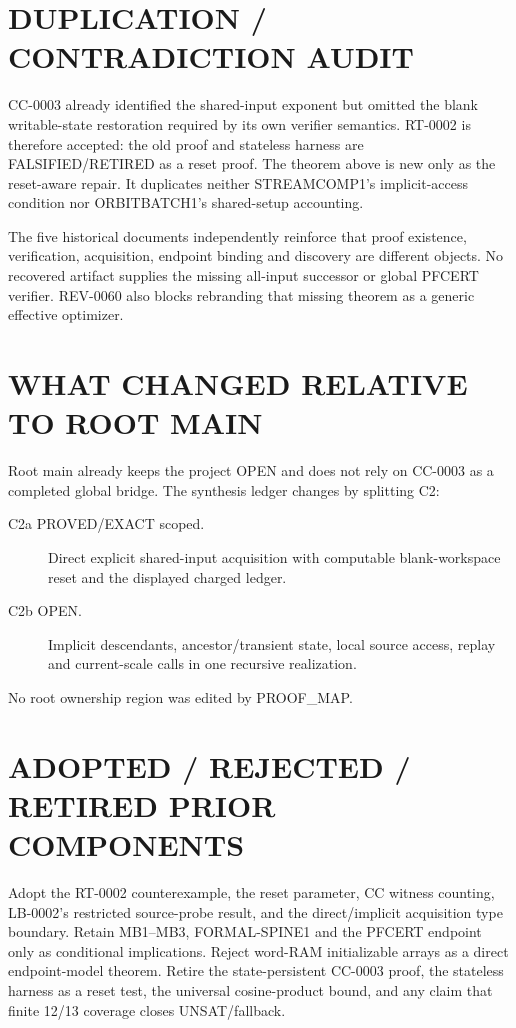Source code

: \documentclass[11pt]{article}
\begin{document}
\section*{DUPLICATION / CONTRADICTION AUDIT}
CC-0003 already identified the shared-input exponent but omitted the blank
writable-state restoration required by its own verifier semantics.  RT-0002
is therefore accepted: the old proof and stateless harness are
FALSIFIED/RETIRED as a reset proof.  The theorem above is new only as the
reset-aware repair.  It duplicates neither STREAMCOMP1's implicit-access
condition nor ORBITBATCH1's shared-setup accounting.

The five historical documents independently reinforce that proof existence,
verification, acquisition, endpoint binding and discovery are different
objects.  No recovered artifact supplies the missing all-input successor or
global PFCERT verifier.  REV-0060 also blocks rebranding that missing theorem as
a generic effective optimizer.

\section*{WHAT CHANGED RELATIVE TO ROOT MAIN}
Root main already keeps the project OPEN and does not rely on CC-0003 as a
completed global bridge.  The synthesis ledger changes by splitting C2:
\begin{description}
\item[C2a PROVED/EXACT scoped.] Direct explicit shared-input acquisition with
computable blank-workspace reset and the displayed charged ledger.
\item[C2b OPEN.] Implicit descendants, ancestor/transient state, local source
access, replay and current-scale calls in one recursive realization.
\end{description}
No root ownership region was edited by PROOF\_MAP.

\section*{ADOPTED / REJECTED / RETIRED PRIOR COMPONENTS}
Adopt the RT-0002 counterexample, the reset parameter, CC witness counting,
LB-0002's restricted source-probe result, and the direct/implicit acquisition
type boundary.  Retain MB1--MB3, FORMAL-SPINE1 and the PFCERT endpoint only as
conditional implications.  Reject word-RAM initializable arrays as a direct
endpoint-model theorem.  Retire the state-persistent CC-0003 proof, the
stateless harness as a reset test, the universal cosine-product bound, and any
claim that finite 12/13 coverage closes UNSAT/fallback.
\end{document}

Exercise prompt: Search the listing above for "ledger" and copy every line that has it.

Answer to this problem:
completed global bridge.  The synthesis ledger changes by splitting C2:
computable blank-workspace reset and the displayed charged ledger.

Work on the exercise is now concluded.